**Dataset content**.

──────────────────────────────

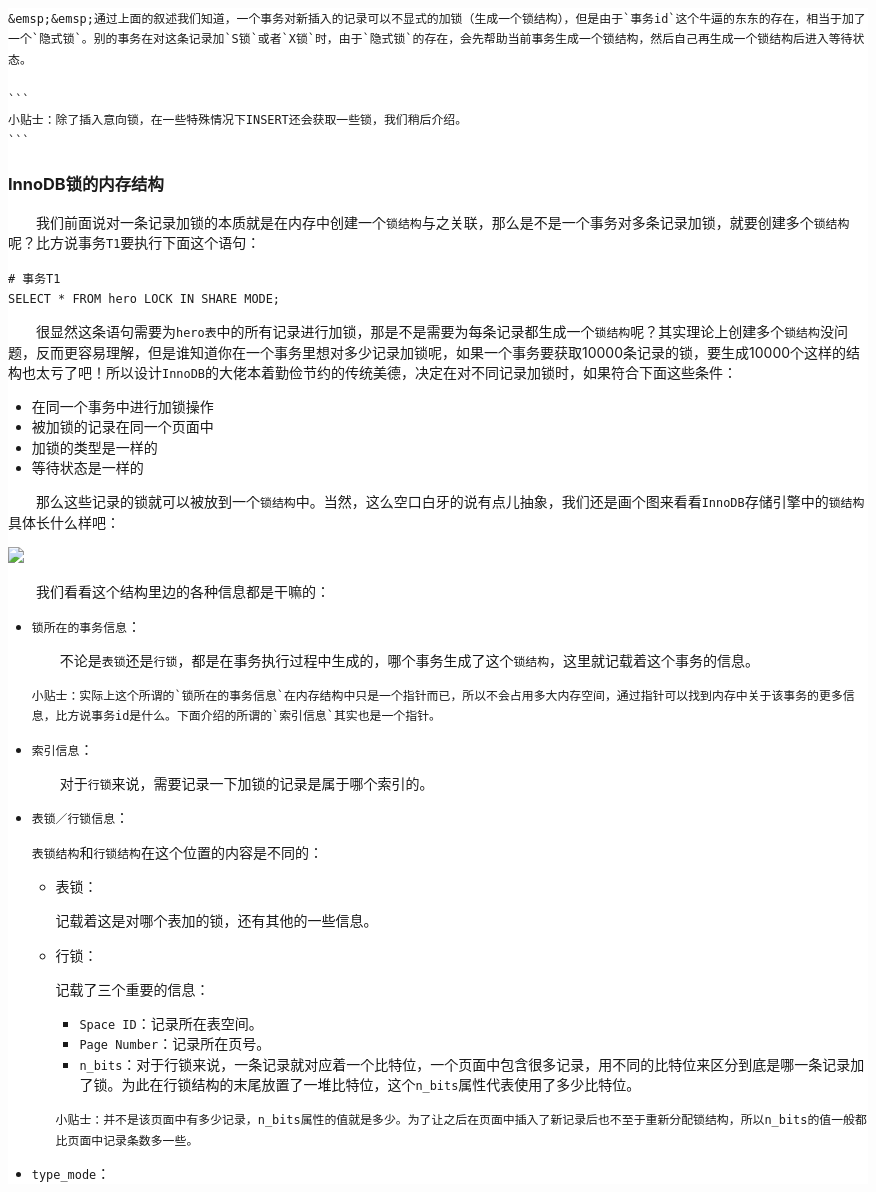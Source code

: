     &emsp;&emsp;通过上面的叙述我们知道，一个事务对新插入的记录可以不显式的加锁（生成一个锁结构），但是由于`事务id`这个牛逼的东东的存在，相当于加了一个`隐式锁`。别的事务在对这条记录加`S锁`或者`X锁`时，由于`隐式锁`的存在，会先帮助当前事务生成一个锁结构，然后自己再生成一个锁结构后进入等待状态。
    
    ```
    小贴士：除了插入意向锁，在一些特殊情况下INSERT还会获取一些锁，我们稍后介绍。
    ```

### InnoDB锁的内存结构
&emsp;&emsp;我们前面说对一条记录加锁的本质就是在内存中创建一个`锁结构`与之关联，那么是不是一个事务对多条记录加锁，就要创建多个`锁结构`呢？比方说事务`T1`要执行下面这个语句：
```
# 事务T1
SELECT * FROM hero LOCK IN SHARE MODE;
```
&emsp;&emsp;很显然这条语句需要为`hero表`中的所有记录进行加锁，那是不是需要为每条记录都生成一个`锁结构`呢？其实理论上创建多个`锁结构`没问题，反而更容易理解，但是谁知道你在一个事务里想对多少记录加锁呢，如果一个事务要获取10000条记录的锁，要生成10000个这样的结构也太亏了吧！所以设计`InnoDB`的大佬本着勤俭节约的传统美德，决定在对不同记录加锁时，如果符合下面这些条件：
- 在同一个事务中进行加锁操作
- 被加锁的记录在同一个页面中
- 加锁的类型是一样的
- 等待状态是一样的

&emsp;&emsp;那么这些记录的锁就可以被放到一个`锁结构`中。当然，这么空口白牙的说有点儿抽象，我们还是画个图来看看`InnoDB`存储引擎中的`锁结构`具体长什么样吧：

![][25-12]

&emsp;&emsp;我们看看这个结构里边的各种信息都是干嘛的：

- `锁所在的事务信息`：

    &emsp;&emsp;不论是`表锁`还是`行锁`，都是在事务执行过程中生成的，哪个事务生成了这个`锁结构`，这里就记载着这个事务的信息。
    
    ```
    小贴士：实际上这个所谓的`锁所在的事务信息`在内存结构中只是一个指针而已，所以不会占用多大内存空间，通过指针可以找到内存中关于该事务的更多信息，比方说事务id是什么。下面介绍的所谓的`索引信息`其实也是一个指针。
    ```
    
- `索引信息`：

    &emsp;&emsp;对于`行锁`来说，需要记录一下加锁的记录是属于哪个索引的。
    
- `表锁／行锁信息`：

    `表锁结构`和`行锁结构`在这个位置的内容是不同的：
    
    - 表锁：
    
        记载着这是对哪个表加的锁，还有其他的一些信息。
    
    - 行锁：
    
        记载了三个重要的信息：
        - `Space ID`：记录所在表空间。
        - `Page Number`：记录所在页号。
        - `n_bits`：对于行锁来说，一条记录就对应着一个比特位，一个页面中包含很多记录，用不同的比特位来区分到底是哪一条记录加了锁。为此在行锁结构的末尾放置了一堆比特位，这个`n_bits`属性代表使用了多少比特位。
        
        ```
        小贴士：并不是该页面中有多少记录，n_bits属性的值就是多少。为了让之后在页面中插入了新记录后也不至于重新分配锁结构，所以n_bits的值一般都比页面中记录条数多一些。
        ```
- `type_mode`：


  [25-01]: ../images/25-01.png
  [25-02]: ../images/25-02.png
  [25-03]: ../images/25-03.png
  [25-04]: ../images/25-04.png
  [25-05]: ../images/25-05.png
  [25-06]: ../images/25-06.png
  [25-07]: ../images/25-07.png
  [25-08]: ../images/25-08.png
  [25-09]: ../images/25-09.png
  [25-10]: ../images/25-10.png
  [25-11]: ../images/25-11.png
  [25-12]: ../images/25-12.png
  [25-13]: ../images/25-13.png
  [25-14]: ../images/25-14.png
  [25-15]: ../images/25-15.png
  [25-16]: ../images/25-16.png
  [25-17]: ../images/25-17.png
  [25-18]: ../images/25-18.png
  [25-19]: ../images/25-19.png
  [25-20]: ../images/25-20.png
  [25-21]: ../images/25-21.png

──────────────────────────────

**Task details**. Copy each line in the entries above where "emsp" turns up.

**Task output**.
:     &emsp;&emsp;通过上面的叙述我们知道，一个事务对新插入的记录可以不显式的加锁（生成一个锁结构），但是由于`事务id`这个牛逼的东东的存在，相当于加了一个`隐式锁`。别的事务在对这条记录加`S锁`或者`X锁`时，由于`隐式锁`的存在，会先帮助当前事务生成一个锁结构，然后自己再生成一个锁结构后进入等待状态。
&emsp;&emsp;我们前面说对一条记录加锁的本质就是在内存中创建一个`锁结构`与之关联，那么是不是一个事务对多条记录加锁，就要创建多个`锁结构`呢？比方说事务`T1`要执行下面这个语句：
&emsp;&emsp;很显然这条语句需要为`hero表`中的所有记录进行加锁，那是不是需要为每条记录都生成一个`锁结构`呢？其实理论上创建多个`锁结构`没问题，反而更容易理解，但是谁知道你在一个事务里想对多少记录加锁呢，如果一个事务要获取10000条记录的锁，要生成10000个这样的结构也太亏了吧！所以设计`InnoDB`的大佬本着勤俭节约的传统美德，决定在对不同记录加锁时，如果符合下面这些条件：
&emsp;&emsp;那么这些记录的锁就可以被放到一个`锁结构`中。当然，这么空口白牙的说有点儿抽象，我们还是画个图来看看`InnoDB`存储引擎中的`锁结构`具体长什么样吧：
&emsp;&emsp;我们看看这个结构里边的各种信息都是干嘛的：
    &emsp;&emsp;不论是`表锁`还是`行锁`，都是在事务执行过程中生成的，哪个事务生成了这个`锁结构`，这里就记载着这个事务的信息。
    &emsp;&emsp;对于`行锁`来说，需要记录一下加锁的记录是属于哪个索引的。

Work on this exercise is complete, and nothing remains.